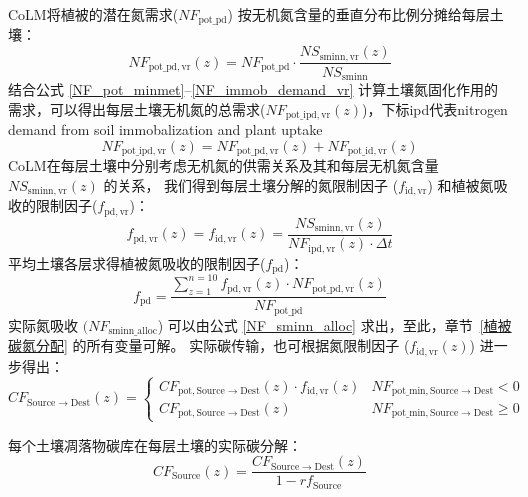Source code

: CoLM将植被的潜在氮需求($NF_{\mathrm{pot\_{pd}}}$) 按无机氮含量的垂直分布比例分摊给每层土壤：
\begin{equation}
  NF_{\mathrm{pot\_{pd},vr}}(z)=NF_{\mathrm{pot\_{pd}}}\cdot\frac{NS_{\mathrm{sminn,vr}}(z)}{NS_{\mathrm{sminn}}}
\end{equation}
结合公式 \eqref{NF_pot_minmet}--\eqref{NF_immob_demand_vr} 计算土壤氮固化作用的需求，可以得出每层土壤无机氮的总需求($NF_{\mathrm{pot\_ipd,vr}}(z)$)，下标ipd代表nitrogen demand from soil immobalization and plant uptake
\begin{equation}
  NF_{\mathrm{pot\_ipd,vr}}(z)=NF_{\mathrm{pot\_{pd},vr}}(z)+NF_{\mathrm{pot\_id,vr}}\left(z\right)
\end{equation}
CoLM在每层土壤中分别考虑无机氮的供需关系及其和每层无机氮含量 ${NS}_{\mathrm{sminn,vr}}(z)$ 的关系，
我们得到每层土壤分解的氮限制因子 ($f_{\mathrm{id,vr}}$) 和植被氮吸收的限制因子($f_{\mathrm{pd,vr}}$)：
\begin{equation}
  f_{\mathrm{pd,vr}}(z)=f_{\mathrm{id,vr}}(z)=\frac{NS_{\mathrm{sminn,vr}}(z)}{NF_{\mathrm{ipd,vr}}(z)\cdot\Delta t}
\end{equation}
平均土壤各层求得植被氮吸收的限制因子($f_{\mathrm{pd}}$)：
\begin{equation}
  f_{\mathrm{pd}}=\frac{\sum_{z=1}^{n=10}{f_{\mathrm{pd,vr}}(z)\cdot NF_{\mathrm{pot\_{pd},vr}}(z)}}{NF_{\mathrm{pot\_{pd}}}}
\end{equation}
实际氮吸收 $(NF_{\mathrm{sminn\_{alloc}}}$) 可以由公式 \eqref{NF_sminn_alloc} 求出，至此，章节~\ref{植被碳氮分配} 的所有变量可解。
实际碳传输，也可根据氮限制因子 ($f_{\mathrm{id,vr}}(z)$) 进一步得出：
\begin{equation}
  CF_{\mathrm{Source \rightarrow { Dest }}}(z)=\left\{\begin{array}{ll}C F_{\mathrm{pot, Source \rightarrow Dest}}(z) \cdot f_{\mathrm{id, vr}}(z) & NF_{\mathrm{pot\_{min}, Source \rightarrow {Dest}}} <0 \\
      CF_{\mathrm{pot, Source \rightarrow { Dest }}}(z) & NF_{\mathrm{pot\_{min}, Source \rightarrow {Dest}}} \geqslant 0
  \end{array}\right.
\end{equation}

每个土壤凋落物碳库在每层土壤的实际碳分解：
\begin{equation}
  CF_{\mathrm{Source}}(z)=\frac{CF_{\mathrm{Source \rightarrow { Dest }}}(z)}{1-r f_{\mathrm{Source}}}
\end{equation}

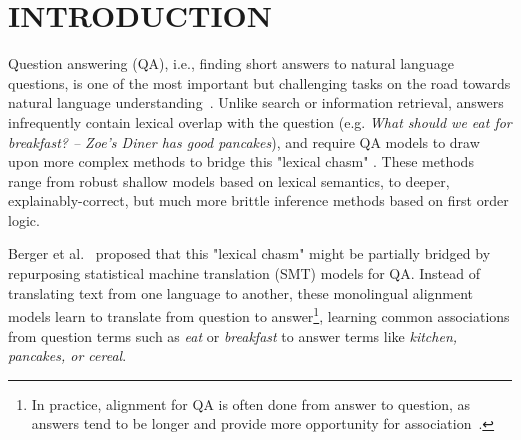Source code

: \chapter{INTRODUCTION\label{chapter:introduction}}

\address{Start by explaining why NLI and QA are fundamental NLP tasks. Give examples to search, and personal assistants.}

\address{Natural language inference (NLI)}

\address{while FOL methods are attractive for their formality, it is this same formality that renders them too brittle to be of much use outside of small, toy domains.}

\address{Here we focus on approximating this inference using natural language instead of formal representations (e.g. ccg parses, etc)}

\address{methods that can be applied in much broader domains, with an emphasis on semi- and distant supervision, rather than needing a large amount of hand-generated training data.}

\address{With the relaxation of the formality, the danger is in losing the explainability, and so we use/include models that use a human-readable intermediate output generated by the model to provide an explanation for the inference performed by the model.}



Question answering (QA), i.e., finding short answers to natural language questions, is one of the most important but challenging 
tasks on the road towards natural language understanding~\cite{Etzioni:11}. 
Unlike search or information retrieval, answers infrequently contain lexical overlap with the question (e.g. {\em What should we eat for breakfast? -- Zoe's Diner has good pancakes}), and require QA models to draw upon more complex methods to bridge this "lexical chasm" \cite{Berger:00}.  These methods range from robust shallow models based on lexical semantics, to deeper, explainably-correct, but much more brittle inference methods based on first order logic.  


Berger et al.~\citeyear{Berger:00} proposed that this "lexical chasm" might be partially bridged by repurposing statistical machine translation (SMT) models for QA. Instead of translating text from one language to another, these monolingual alignment models learn to translate from question to answer\footnote{In practice, alignment for QA is often done from answer to question, as answers tend to be longer and provide more opportunity for association~\cite{Surdeanu:11}.}, learning common associations from question terms such as {\em eat} or {\em breakfast} to answer terms like {\em kitchen, pancakes, or cereal}.

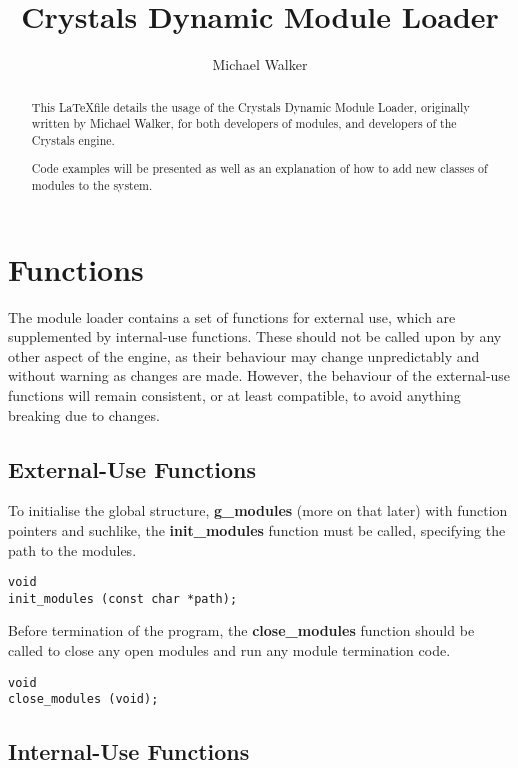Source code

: \documentclass[12pt,a4paper]{article}
\author{Michael Walker}
\title{Crystals Dynamic Module Loader}
\date{}
\begin{document}
\maketitle{}

\begin{abstract}
This \LaTeX file details the usage of the Crystals Dynamic Module Loader, originally written by Michael Walker, for both developers of modules, and developers of the Crystals engine.

Code examples will be presented as well as an explanation of how to add new classes of modules to the system.
\end{abstract}

\section{Functions}

The module loader contains a set of functions for external use, which are supplemented by internal-use functions. These should not be called upon by any other aspect of the engine, as their behaviour may change unpredictably and without warning as changes are made. However, the behaviour of the external-use functions will remain consistent, or at least compatible, to avoid anything breaking due to changes.

\subsection{External-Use Functions}

To initialise the global structure, \textbf{g\_modules} (more on that later) with function pointers and suchlike, the \textbf{init\_modules} function must be called, specifying the path to the modules.

\begin{lstlisting}
void
init_modules (const char *path);
\end{lstlisting}

Before termination of the program, the \textbf{close\_modules} function should be called to close any open modules and run any module termination code.

\begin{lstlisting}
void
close_modules (void);
\end{lstlisting}

\subsection{Internal-Use Functions}
\end{document}
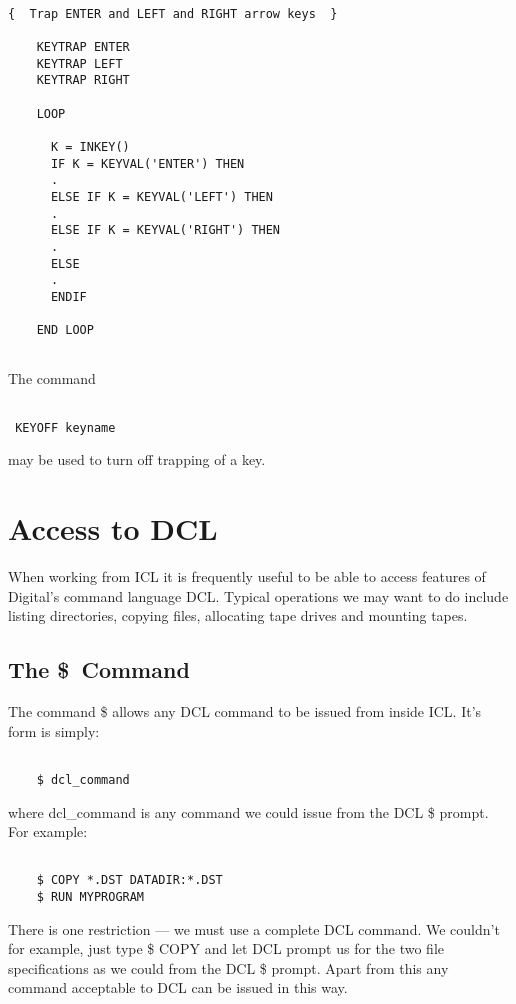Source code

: \documentclass[twoside,11pt]{report}
\newcommand{\xlabel}[1]{}
\begin{document}
\begin{verbatim}
                 
{  Trap ENTER and LEFT and RIGHT arrow keys  }

    KEYTRAP ENTER
    KEYTRAP LEFT
    KEYTRAP RIGHT
                                              
    LOOP

      K = INKEY()
      IF K = KEYVAL('ENTER') THEN
      .
      ELSE IF K = KEYVAL('LEFT') THEN
      .
      ELSE IF K = KEYVAL('RIGHT') THEN
      .
      ELSE
      .
      ENDIF

    END LOOP
       
\end{verbatim}

The command
\begin{verbatim}

 KEYOFF keyname

\end{verbatim}
 may be used to turn off trapping of a key.
    

\chapter{\xlabel{access_to_dcl}Access to DCL}
When working from ICL it is frequently useful to be able to access features of
Digital's command language DCL. 
Typical operations we may want to do include listing directories, copying
files, allocating tape drives and mounting tapes.

\section{\xlabel{the_command}The \$\ Command}
The command \$ allows any DCL command to be issued from inside ICL. It's
form is simply:
\begin{verbatim}

    $ dcl_command

\end{verbatim}
where dcl\_command is any command we could issue from the DCL \$ prompt.
For example:

\begin{verbatim}

    $ COPY *.DST DATADIR:*.DST
    $ RUN MYPROGRAM

\end{verbatim}
There is one restriction --- we must use a complete DCL command. We couldn't
for example, just type \$ COPY and let DCL prompt us for the two file
specifications as we could from the DCL \$ prompt. Apart from this any
command acceptable to DCL can be issued in this way.
\end{document}
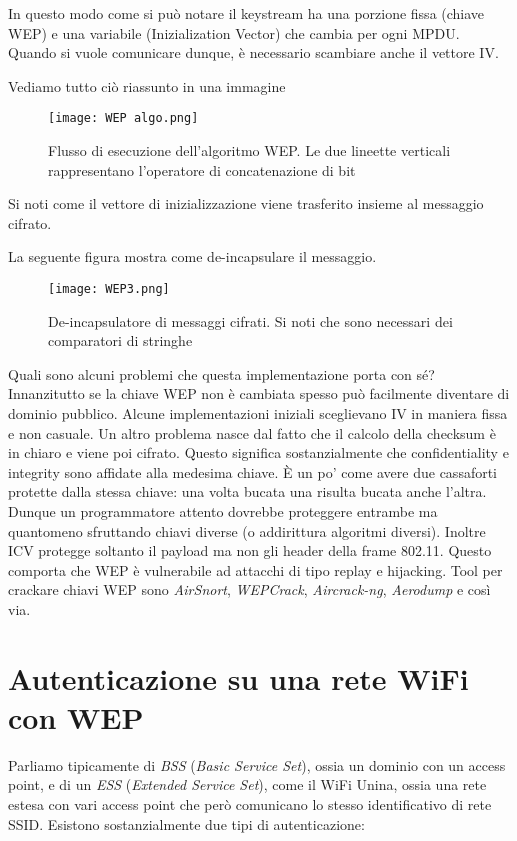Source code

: \documentclass[14pt]{extreport}
\begin{document}
    In questo modo come si può notare il keystream ha una porzione fissa (chiave WEP) e una variabile (Inizialization Vector) che cambia per ogni MPDU. Quando si vuole comunicare dunque, è necessario scambiare anche il vettore IV.





Vediamo tutto ciò riassunto in una immagine

\begin{figure}[H]
    \centering
    \texttt{[image: WEP algo.png]}
    \caption{Flusso di esecuzione dell'algoritmo WEP. Le due lineette verticali rappresentano l'operatore di concatenazione di bit}
    \label{WEP2}
\end{figure}

Si noti come il vettore di inizializzazione viene trasferito insieme al messaggio cifrato.

La seguente figura mostra come de-incapsulare il messaggio.

\begin{figure}[H]
    \centering
    \texttt{[image: WEP3.png]}
    \caption{De-incapsulatore di messaggi cifrati. Si noti che sono necessari dei comparatori di stringhe}
    \label{WEP2}
\end{figure}

Quali sono alcuni problemi che questa implementazione porta con sé? Innanzitutto se la chiave WEP non è cambiata spesso può facilmente diventare di dominio pubblico. Alcune implementazioni iniziali sceglievano IV in maniera fissa e non casuale. 
Un altro problema nasce dal fatto che il calcolo della checksum è in chiaro e viene poi cifrato. Questo significa sostanzialmente che confidentiality e integrity sono affidate alla medesima chiave. È un po' come avere due cassaforti protette dalla stessa chiave: una volta bucata una risulta bucata anche l'altra. Dunque un programmatore attento dovrebbe proteggere entrambe ma quantomeno sfruttando chiavi diverse (o addirittura algoritmi diversi). Inoltre ICV protegge soltanto il payload ma non gli header della frame 802.11. Questo comporta che WEP è vulnerabile ad attacchi di tipo replay e hijacking. Tool per crackare chiavi WEP sono \textit{AirSnort}, \textit{WEPCrack}, \textit{Aircrack-ng}, \textit{Aerodump} e così via.


\section{Autenticazione su una rete WiFi con WEP}
Parliamo tipicamente di \textit{BSS} (\textit{Basic Service Set}), ossia un dominio con un access point, e di un \textit{ESS} (\textit{Extended Service Set}), come il WiFi Unina, ossia una rete estesa con vari access point che però comunicano lo stesso identificativo di rete SSID. Esistono sostanzialmente due tipi di autenticazione:
\end{document}
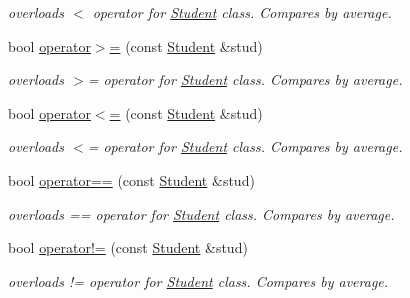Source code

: \begin{DoxyCompactItemize}
\begin{DoxyCompactList}\small\item\em overloads $<$ operator for \mbox{\hyperlink{class_student}{Student}} class. Compares by average. \end{DoxyCompactList}\item 
bool \mbox{\hyperlink{class_student_a39be9cda43dd5af76987a77ab33b21e3}{operator$>$=}} (const \mbox{\hyperlink{class_student}{Student}} \&stud)
\begin{DoxyCompactList}\small\item\em overloads $>$= operator for \mbox{\hyperlink{class_student}{Student}} class. Compares by average. \end{DoxyCompactList}\item 
bool \mbox{\hyperlink{class_student_a26ac75f112a5103217cf31e7bd8d6e9c}{operator$<$=}} (const \mbox{\hyperlink{class_student}{Student}} \&stud)
\begin{DoxyCompactList}\small\item\em overloads $<$= operator for \mbox{\hyperlink{class_student}{Student}} class. Compares by average. \end{DoxyCompactList}\item 
bool \mbox{\hyperlink{class_student_a4023157958bdbdca27935f3ded2b5258}{operator==}} (const \mbox{\hyperlink{class_student}{Student}} \&stud)
\begin{DoxyCompactList}\small\item\em overloads == operator for \mbox{\hyperlink{class_student}{Student}} class. Compares by average. \end{DoxyCompactList}\item 
bool \mbox{\hyperlink{class_student_a58c13f22a8458e3ed6cf0afceebc3e31}{operator!=}} (const \mbox{\hyperlink{class_student}{Student}} \&stud)
\begin{DoxyCompactList}\small\item\em overloads != operator for \mbox{\hyperlink{class_student}{Student}} class. Compares by average. \end{DoxyCompactList}\end{DoxyCompactItemize}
☆ ☆ ☆ ☆
» ASSIGNMENT:
Can you repeat, word for word, every line above from the one containing "FOL methods are" down to the one containing "tasks on the", including both?

» ANSWER TO THE EXERCISE:
\address{while FOL methods are attractive for their formality, it is this same formality that renders them too brittle to be of much use outside of small, toy domains.}

\address{Here we focus on approximating this inference using natural language instead of formal representations (e.g. ccg parses, etc)}

\address{methods that can be applied in much broader domains, with an emphasis on semi- and distant supervision, rather than needing a large amount of hand-generated training data.}

\address{With the relaxation of the formality, the danger is in losing the explainability, and so we use/include models that use a human-readable intermediate output generated by the model to provide an explanation for the inference performed by the model.}



Question answering (QA), i.e., finding short answers to natural language questions, is one of the most important but challenging 
tasks on the road towards natural language understanding~\cite{Etzioni:11}. 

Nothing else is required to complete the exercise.